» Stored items
▬▬▬▬▬▬

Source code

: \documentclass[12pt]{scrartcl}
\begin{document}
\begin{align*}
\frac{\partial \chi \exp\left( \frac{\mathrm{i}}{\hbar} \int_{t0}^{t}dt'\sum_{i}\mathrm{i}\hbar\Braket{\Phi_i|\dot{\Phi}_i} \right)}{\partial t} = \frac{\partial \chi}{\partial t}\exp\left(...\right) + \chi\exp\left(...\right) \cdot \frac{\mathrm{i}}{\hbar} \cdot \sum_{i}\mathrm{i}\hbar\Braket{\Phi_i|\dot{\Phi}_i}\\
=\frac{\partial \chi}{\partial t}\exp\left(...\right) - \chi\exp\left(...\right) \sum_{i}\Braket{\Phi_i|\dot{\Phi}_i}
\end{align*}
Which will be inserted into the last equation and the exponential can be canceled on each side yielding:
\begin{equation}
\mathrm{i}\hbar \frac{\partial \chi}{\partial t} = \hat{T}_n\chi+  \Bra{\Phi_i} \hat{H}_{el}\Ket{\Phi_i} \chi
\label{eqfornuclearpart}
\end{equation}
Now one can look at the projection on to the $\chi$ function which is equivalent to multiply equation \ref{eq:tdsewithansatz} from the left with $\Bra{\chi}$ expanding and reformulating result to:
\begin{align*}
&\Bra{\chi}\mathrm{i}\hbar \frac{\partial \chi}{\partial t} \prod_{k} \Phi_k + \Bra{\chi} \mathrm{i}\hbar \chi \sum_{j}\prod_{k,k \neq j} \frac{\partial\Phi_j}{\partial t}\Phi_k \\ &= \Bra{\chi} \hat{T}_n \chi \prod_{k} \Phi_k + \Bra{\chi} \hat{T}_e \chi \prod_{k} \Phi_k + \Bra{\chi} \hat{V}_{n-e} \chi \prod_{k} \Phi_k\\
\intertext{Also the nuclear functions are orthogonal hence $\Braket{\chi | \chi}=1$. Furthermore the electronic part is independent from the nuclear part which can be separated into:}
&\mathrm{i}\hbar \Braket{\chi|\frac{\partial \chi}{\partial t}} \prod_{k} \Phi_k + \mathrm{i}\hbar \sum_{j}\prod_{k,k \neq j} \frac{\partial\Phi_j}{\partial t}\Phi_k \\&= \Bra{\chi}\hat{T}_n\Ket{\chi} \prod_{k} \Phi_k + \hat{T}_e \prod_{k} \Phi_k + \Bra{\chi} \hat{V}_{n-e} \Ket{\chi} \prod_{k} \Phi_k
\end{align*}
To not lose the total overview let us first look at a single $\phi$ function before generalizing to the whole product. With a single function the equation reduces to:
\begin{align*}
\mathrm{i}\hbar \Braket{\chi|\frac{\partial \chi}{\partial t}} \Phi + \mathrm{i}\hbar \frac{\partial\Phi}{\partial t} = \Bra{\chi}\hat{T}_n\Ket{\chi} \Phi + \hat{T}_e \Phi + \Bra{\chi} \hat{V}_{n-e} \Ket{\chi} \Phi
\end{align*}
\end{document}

▬▬▬▬▬▬

» About this exercise
All lines that contain the word "look" must be copied from the records above.

» Solution below
Now one can look at the projection on to the $\chi$ function which is equivalent to multiply equation \ref{eq:tdsewithansatz} from the left with $\Bra{\chi}$ expanding and reformulating result to:
To not lose the total overview let us first look at a single $\phi$ function before generalizing to the whole product. With a single function the equation reduces to:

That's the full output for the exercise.